*Your task*: Among the entries that follow, some lines contain the word "attemptWorkflowRecovery". Show all of them.

*Provided data*:
--- START ---

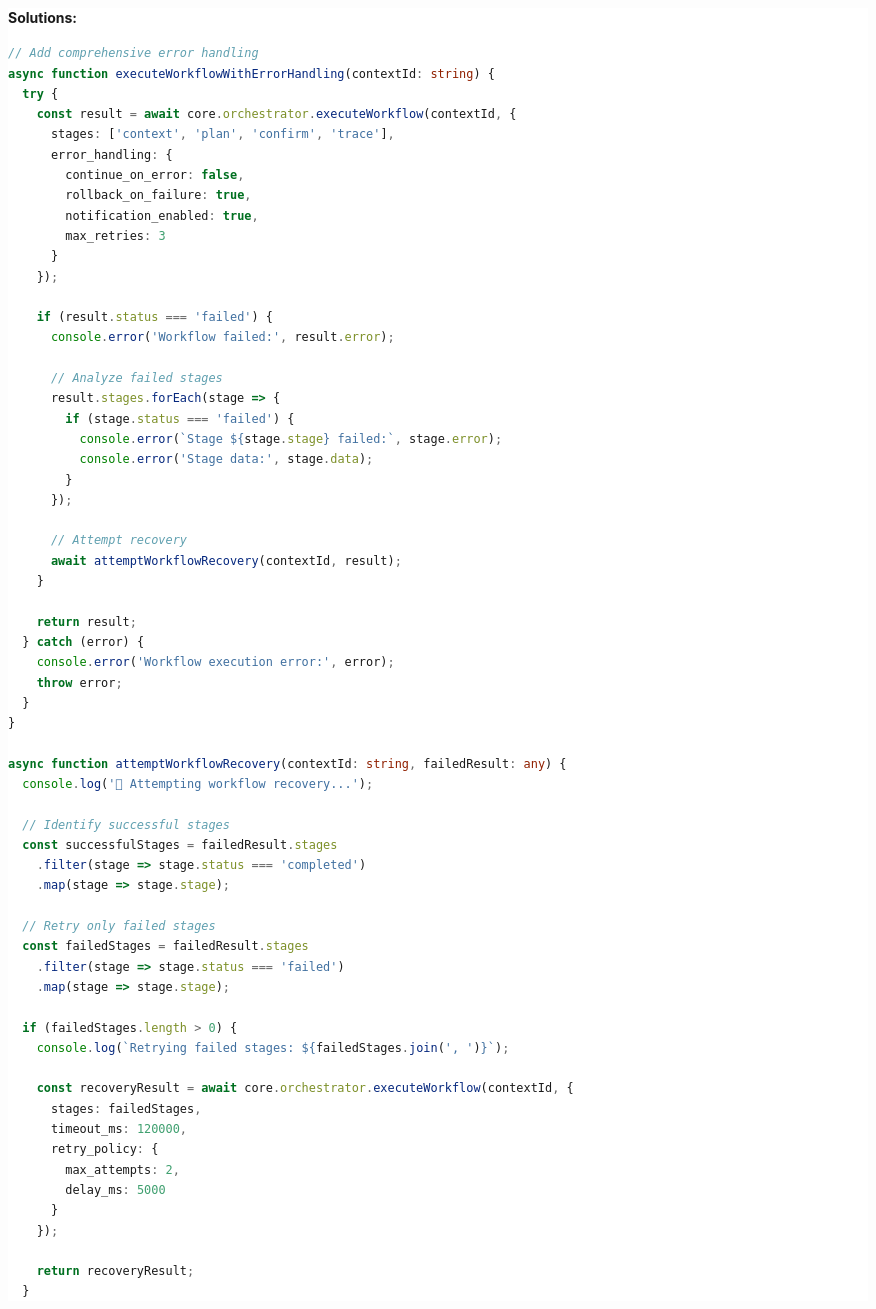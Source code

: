 **Solutions:**
```typescript
// Add comprehensive error handling
async function executeWorkflowWithErrorHandling(contextId: string) {
  try {
    const result = await core.orchestrator.executeWorkflow(contextId, {
      stages: ['context', 'plan', 'confirm', 'trace'],
      error_handling: {
        continue_on_error: false,
        rollback_on_failure: true,
        notification_enabled: true,
        max_retries: 3
      }
    });
    
    if (result.status === 'failed') {
      console.error('Workflow failed:', result.error);
      
      // Analyze failed stages
      result.stages.forEach(stage => {
        if (stage.status === 'failed') {
          console.error(`Stage ${stage.stage} failed:`, stage.error);
          console.error('Stage data:', stage.data);
        }
      });
      
      // Attempt recovery
      await attemptWorkflowRecovery(contextId, result);
    }
    
    return result;
  } catch (error) {
    console.error('Workflow execution error:', error);
    throw error;
  }
}

async function attemptWorkflowRecovery(contextId: string, failedResult: any) {
  console.log('🔄 Attempting workflow recovery...');
  
  // Identify successful stages
  const successfulStages = failedResult.stages
    .filter(stage => stage.status === 'completed')
    .map(stage => stage.stage);
  
  // Retry only failed stages
  const failedStages = failedResult.stages
    .filter(stage => stage.status === 'failed')
    .map(stage => stage.stage);
  
  if (failedStages.length > 0) {
    console.log(`Retrying failed stages: ${failedStages.join(', ')}`);
    
    const recoveryResult = await core.orchestrator.executeWorkflow(contextId, {
      stages: failedStages,
      timeout_ms: 120000,
      retry_policy: {
        max_attempts: 2,
        delay_ms: 5000
      }
    });
    
    return recoveryResult;
  }
```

--- END ---

*Written answer*:
      await attemptWorkflowRecovery(contextId, result);
async function attemptWorkflowRecovery(contextId: string, failedResult: any) {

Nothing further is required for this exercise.